→ **Source material**
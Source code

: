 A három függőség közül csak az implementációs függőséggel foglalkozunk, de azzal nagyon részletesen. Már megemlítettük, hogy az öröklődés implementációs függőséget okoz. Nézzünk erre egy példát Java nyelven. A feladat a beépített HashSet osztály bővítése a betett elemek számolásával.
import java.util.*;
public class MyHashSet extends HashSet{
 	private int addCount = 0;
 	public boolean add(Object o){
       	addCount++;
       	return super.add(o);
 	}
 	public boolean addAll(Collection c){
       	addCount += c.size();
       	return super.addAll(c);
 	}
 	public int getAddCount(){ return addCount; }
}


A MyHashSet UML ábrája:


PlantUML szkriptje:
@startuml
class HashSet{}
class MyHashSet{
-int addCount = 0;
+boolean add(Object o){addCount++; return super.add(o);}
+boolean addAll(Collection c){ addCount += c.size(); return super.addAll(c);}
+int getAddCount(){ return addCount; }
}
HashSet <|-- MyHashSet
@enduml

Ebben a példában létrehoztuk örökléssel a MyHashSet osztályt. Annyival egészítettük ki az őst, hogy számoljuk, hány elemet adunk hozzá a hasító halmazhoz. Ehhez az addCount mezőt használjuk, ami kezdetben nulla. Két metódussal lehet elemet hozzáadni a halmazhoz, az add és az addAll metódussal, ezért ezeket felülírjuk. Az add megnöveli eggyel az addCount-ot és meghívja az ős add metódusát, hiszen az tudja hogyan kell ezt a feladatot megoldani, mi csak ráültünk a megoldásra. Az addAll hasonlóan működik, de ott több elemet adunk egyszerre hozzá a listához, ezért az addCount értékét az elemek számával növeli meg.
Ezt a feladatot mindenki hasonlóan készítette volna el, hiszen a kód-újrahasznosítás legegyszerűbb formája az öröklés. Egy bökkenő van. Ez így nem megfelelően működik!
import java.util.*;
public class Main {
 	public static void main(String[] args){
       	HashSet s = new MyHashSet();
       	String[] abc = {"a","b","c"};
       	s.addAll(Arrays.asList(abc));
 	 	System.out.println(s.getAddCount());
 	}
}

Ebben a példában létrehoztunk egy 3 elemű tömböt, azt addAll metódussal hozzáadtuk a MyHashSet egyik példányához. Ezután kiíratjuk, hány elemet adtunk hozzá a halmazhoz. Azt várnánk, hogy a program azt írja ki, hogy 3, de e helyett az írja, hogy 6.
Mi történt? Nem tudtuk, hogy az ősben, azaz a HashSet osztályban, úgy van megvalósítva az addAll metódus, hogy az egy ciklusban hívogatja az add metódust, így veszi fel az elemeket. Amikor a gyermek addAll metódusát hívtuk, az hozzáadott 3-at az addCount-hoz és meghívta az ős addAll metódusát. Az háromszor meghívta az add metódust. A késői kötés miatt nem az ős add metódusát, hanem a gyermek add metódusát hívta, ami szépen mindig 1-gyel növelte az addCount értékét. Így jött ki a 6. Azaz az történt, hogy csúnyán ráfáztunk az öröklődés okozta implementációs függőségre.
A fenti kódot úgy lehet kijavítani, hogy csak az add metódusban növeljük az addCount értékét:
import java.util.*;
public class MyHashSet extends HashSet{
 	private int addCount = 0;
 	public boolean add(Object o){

--

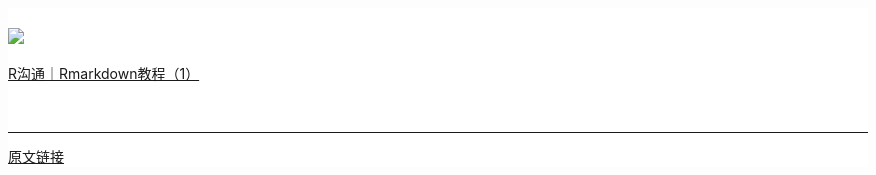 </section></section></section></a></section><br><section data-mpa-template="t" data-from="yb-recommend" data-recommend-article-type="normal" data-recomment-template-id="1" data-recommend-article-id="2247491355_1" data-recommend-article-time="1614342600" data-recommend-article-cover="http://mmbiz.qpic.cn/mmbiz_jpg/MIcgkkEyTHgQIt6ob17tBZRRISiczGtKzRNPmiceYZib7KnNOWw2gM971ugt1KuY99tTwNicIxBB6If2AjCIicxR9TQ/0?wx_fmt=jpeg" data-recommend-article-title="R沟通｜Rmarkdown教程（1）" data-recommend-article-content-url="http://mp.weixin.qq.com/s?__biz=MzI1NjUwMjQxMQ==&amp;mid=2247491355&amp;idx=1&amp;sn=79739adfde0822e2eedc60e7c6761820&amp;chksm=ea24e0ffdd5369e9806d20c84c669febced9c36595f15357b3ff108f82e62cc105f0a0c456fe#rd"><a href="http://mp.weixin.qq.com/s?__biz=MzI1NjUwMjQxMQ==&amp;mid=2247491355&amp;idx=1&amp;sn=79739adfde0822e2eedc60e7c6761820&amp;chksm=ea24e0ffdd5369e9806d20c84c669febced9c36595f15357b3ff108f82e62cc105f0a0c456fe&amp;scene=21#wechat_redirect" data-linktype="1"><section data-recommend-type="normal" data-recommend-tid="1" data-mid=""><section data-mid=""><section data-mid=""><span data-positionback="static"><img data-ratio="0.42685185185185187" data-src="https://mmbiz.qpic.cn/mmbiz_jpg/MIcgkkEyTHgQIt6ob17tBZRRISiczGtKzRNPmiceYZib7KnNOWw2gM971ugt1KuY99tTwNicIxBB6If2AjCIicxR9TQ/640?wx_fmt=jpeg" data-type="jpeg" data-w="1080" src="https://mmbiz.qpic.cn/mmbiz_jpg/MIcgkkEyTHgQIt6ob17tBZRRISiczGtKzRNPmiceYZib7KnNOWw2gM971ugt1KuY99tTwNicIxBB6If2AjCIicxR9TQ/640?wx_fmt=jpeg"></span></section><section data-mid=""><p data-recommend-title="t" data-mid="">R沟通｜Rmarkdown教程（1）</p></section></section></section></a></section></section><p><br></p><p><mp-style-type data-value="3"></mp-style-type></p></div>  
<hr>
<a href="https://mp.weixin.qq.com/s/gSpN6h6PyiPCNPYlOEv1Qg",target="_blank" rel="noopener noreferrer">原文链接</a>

---

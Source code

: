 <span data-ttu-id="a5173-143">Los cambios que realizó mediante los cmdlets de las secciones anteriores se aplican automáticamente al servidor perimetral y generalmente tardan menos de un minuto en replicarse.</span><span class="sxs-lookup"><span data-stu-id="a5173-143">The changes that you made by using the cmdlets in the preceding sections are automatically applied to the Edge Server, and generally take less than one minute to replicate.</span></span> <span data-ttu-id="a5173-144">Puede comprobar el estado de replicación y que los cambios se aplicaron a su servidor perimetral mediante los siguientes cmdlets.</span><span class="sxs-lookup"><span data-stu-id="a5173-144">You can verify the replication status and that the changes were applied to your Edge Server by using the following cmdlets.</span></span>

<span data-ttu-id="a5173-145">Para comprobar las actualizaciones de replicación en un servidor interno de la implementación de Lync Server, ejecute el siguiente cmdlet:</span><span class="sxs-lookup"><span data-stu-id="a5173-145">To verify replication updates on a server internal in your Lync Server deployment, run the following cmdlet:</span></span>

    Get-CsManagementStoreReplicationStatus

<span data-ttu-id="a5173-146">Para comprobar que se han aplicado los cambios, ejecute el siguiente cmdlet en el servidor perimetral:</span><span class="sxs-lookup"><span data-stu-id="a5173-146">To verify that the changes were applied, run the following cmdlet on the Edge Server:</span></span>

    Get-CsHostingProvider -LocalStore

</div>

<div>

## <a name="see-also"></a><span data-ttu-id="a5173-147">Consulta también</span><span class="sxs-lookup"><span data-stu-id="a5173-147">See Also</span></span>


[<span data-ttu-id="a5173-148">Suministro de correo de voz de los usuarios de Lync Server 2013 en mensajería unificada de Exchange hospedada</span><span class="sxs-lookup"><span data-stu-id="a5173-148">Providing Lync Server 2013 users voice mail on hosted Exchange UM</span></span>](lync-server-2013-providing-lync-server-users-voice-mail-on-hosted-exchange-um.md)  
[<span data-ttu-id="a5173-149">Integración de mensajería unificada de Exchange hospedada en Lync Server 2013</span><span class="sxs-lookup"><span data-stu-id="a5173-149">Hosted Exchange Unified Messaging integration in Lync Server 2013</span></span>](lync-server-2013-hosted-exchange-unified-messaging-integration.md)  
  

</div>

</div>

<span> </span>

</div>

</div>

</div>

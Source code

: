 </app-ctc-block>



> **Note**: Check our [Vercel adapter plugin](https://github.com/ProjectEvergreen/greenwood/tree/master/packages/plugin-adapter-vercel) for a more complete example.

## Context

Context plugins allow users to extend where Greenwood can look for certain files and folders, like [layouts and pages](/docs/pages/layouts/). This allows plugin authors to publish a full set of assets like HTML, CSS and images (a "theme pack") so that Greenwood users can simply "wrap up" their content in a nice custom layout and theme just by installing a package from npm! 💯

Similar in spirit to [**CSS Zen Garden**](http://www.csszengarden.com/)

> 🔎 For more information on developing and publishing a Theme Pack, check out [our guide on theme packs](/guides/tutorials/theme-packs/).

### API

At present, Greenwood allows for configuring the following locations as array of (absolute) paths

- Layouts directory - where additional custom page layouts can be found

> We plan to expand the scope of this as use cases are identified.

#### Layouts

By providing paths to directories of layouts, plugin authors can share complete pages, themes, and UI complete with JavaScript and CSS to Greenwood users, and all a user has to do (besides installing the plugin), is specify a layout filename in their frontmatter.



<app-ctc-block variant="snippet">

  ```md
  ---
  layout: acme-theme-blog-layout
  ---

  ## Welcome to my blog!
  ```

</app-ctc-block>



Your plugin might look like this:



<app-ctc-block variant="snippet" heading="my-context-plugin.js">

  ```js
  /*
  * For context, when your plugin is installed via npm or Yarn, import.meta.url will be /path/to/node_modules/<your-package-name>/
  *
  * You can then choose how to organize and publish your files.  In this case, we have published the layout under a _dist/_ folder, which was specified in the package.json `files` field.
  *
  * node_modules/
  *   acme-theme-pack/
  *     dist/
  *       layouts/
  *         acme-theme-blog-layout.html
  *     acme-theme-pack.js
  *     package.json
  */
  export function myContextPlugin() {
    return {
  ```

→ **Exercise**
Within the material above, find the lines that contain the word "String"; copy them.

→ **Your solution**
 	public static void main(String[] args){
       	String[] abc = {"a","b","c"};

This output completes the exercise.